Un cúmulo de sensaciones ardientes había caído sobre la cabeza de Ramón. A la sorpresa de saber que era padre, se sumaba la determinación de África, consecuente con sus ideales. Aunque todo aquello le resultaba demasiado abrumador como para poder deglutirlo de un golpe, lo sorprendió sentir una nítida gratitud hacia la mujer a la que tanto amaba, y que le demostraba su estatura política con una acción drástica y liberadora. No obstante, en lo más recóndito de su conciencia palpitó una luz de curiosidad por saber cómo era la niña que él había engendrado, cómo sería tenerla cerca y educarla. ¿África no sentiría lo mismo? Ramón sabía que las urgencias de la lucha pronto ocultarían aquel parpadeo, y pensó con más convicción: África tiene razón, la familia puede ser un lastre para un revolucionario, mientras atravesaban la plaza de Callao, creía él que sin un rumbo preciso.
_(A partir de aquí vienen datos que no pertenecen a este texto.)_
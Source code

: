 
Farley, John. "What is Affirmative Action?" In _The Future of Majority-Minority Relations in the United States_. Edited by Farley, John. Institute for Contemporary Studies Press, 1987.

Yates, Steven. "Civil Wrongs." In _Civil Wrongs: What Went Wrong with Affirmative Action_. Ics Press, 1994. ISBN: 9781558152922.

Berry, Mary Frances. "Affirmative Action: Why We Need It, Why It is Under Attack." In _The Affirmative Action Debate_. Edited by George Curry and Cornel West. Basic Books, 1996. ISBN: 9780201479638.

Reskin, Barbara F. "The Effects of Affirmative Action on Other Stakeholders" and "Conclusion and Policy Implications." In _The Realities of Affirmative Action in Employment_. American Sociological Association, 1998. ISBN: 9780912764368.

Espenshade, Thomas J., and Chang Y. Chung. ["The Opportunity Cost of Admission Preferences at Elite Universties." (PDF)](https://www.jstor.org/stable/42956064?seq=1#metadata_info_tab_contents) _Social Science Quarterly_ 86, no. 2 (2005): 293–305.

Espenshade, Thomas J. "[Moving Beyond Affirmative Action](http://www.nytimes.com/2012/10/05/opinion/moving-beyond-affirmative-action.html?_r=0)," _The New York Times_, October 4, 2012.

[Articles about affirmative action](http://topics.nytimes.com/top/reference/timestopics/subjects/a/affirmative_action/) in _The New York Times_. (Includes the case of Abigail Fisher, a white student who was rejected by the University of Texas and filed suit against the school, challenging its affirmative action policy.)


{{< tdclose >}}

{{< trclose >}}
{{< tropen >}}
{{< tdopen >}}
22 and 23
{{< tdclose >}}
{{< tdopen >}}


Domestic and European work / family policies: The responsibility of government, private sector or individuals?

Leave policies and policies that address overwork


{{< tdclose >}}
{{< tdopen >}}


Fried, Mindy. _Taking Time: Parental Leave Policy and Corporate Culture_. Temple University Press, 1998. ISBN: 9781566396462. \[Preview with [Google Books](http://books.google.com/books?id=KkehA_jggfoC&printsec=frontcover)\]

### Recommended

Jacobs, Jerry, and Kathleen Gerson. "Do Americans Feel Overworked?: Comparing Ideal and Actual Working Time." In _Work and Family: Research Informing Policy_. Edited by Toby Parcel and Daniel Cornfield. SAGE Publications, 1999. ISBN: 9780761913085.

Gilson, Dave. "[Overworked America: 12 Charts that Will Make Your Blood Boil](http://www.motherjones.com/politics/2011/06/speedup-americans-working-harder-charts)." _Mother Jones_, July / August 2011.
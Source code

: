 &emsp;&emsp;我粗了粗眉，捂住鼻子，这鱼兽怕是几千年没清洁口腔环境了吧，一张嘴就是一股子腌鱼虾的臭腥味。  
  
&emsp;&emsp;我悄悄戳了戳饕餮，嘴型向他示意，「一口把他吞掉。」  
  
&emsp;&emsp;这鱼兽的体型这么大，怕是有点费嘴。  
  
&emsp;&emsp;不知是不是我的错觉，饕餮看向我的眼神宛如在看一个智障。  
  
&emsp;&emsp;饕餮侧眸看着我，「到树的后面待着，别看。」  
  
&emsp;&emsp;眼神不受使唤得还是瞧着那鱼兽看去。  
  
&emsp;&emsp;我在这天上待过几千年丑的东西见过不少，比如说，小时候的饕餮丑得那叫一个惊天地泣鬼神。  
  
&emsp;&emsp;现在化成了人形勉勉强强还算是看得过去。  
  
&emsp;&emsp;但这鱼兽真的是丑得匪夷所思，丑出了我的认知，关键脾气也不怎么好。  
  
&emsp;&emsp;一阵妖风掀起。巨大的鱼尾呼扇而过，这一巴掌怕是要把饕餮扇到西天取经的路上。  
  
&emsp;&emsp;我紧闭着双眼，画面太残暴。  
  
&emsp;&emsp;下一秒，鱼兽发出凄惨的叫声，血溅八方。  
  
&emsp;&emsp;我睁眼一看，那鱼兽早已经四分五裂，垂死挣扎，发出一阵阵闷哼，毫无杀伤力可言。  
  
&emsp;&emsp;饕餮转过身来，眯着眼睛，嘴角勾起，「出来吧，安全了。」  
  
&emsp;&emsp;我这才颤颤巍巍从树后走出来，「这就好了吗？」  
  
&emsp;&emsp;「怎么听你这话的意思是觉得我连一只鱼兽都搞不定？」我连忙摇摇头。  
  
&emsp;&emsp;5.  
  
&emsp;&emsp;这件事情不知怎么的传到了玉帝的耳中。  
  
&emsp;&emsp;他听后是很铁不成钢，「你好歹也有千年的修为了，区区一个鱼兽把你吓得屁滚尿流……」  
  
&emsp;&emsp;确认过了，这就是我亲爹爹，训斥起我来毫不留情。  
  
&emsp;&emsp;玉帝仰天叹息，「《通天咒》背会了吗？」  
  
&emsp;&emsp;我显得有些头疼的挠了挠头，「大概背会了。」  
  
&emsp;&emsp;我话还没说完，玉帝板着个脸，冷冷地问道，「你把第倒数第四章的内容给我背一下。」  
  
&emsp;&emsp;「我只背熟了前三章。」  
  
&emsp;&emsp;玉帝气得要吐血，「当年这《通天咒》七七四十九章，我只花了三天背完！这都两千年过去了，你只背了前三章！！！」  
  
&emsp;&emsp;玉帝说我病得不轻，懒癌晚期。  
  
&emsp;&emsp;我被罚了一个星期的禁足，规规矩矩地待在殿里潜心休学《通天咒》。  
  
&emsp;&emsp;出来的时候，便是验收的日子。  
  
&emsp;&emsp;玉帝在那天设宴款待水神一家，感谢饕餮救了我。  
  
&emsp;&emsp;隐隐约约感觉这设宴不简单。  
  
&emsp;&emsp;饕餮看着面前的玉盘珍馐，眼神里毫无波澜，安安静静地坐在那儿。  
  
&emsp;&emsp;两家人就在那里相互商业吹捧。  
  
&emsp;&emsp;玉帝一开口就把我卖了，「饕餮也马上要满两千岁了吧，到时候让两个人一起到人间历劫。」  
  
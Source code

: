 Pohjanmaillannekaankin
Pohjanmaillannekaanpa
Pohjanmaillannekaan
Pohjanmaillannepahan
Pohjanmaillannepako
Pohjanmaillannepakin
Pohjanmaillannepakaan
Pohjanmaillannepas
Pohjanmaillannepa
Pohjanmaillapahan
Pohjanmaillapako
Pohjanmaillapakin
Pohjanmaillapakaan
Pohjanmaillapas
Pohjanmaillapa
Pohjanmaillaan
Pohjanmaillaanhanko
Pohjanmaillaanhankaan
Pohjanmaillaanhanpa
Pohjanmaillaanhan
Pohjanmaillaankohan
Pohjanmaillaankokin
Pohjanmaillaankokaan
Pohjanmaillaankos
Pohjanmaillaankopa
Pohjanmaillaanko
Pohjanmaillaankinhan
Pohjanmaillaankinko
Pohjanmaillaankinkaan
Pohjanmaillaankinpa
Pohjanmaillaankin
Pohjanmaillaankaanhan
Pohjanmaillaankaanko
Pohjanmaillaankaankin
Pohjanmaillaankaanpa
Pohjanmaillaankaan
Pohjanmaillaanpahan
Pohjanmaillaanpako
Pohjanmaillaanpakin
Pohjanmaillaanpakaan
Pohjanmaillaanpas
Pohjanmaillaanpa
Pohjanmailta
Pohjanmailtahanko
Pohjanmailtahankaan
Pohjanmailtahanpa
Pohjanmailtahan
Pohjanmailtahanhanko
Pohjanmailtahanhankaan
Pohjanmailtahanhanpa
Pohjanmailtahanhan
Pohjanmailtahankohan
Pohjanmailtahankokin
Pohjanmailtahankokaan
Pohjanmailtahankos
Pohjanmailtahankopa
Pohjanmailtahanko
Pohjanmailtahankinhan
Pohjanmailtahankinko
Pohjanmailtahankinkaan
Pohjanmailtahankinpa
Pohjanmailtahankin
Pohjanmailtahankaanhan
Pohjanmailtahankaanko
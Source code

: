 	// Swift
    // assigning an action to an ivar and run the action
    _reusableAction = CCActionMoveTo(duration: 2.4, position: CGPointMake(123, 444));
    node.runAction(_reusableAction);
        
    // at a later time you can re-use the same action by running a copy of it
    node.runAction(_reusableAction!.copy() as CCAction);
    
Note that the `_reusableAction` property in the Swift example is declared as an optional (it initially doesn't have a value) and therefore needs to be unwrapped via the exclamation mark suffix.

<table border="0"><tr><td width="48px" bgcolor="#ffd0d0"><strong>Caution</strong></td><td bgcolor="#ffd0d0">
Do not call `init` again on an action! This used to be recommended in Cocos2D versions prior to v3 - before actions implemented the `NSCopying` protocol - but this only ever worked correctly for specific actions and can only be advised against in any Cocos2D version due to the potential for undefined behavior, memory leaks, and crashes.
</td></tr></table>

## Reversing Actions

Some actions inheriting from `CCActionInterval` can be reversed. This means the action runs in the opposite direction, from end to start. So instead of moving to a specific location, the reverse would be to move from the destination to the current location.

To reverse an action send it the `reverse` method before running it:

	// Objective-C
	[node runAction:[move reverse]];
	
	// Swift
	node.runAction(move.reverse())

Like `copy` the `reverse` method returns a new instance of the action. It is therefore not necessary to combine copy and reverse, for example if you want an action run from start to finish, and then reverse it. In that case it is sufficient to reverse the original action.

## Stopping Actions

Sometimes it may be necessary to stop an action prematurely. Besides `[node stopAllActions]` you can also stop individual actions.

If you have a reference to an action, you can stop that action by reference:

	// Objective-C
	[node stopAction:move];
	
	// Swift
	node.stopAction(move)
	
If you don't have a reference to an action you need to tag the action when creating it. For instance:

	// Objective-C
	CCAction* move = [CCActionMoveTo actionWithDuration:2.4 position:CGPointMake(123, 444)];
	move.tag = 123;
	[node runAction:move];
África abrió la puerta de un café de la Gran Vía y, al penetrar, la claridad de la calle le impidió a Ramón ver el interior del local, uno de aquellos viejos bares de Madrid con las paredes revestidas de madera oscura. África, como guiada por una luz interior, avanzó hacia el fondo, sorteando mesas y sillas, con esa seguridad tan suya. El trató de seguirla, apoyándose en los respaldos de las sillas, cuando entrevio al fondo una silueta de mujer, según lo advertía el cabello, una mujer alta y fornida, concluyó al acercarse. La sombra avanzó hacia él y, sin que Ramón la hubiera identificado aún, sintió cómo lo recorría un temblor cuando la mujer lo besó, tan cerca de la comisura de los labios como para dejarle en la boca un inconfundible sabor de anís, capaz de imponerse al regusto seco de la ginebra que dominaba su aliento.

7

Kharálambos movió apenas el timón y, bajo el sol de la tarde, el bote se adentró en el río de oro sobre un mar por el que el joven pescador había aprendido a navegar con su padre, su padre con su abuelo, su abuelo con su bisabuelo, en una acumulación de sabidurías que se remontaba, tal vez, hasta los días en que los ejércitos de Alejandro pasearon por sobre aquellas aguas la furia y la gloria del gran rey de los macedonios. Más de una vez, observando la destreza marinera de Kharálambos, Liev Davídovich se había preguntado si no habría llegado el momento de perpetrar un acto de suprema sabiduría y despojarse de todas las armaduras para darse la oportunidad de respirar, por primera vez en su vida adulta, un aire simple como el que alimentaba la sangre del pescador, lejos de los torbellinos de su época.